What needs to be done> Go through the entries below and return every line that contains "Gatsby".

Collected data:
BEGIN

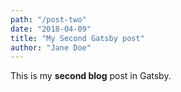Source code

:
 ```yaml
---
path: "/post-two"
date: "2018-04-09"
title: "My Second Gatsby post"
author: "Jane Doe"
---
```


This is my **second blog** post in Gatsby.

END

Output of the task>
title: "My Second Gatsby post"
This is my **second blog** post in Gatsby.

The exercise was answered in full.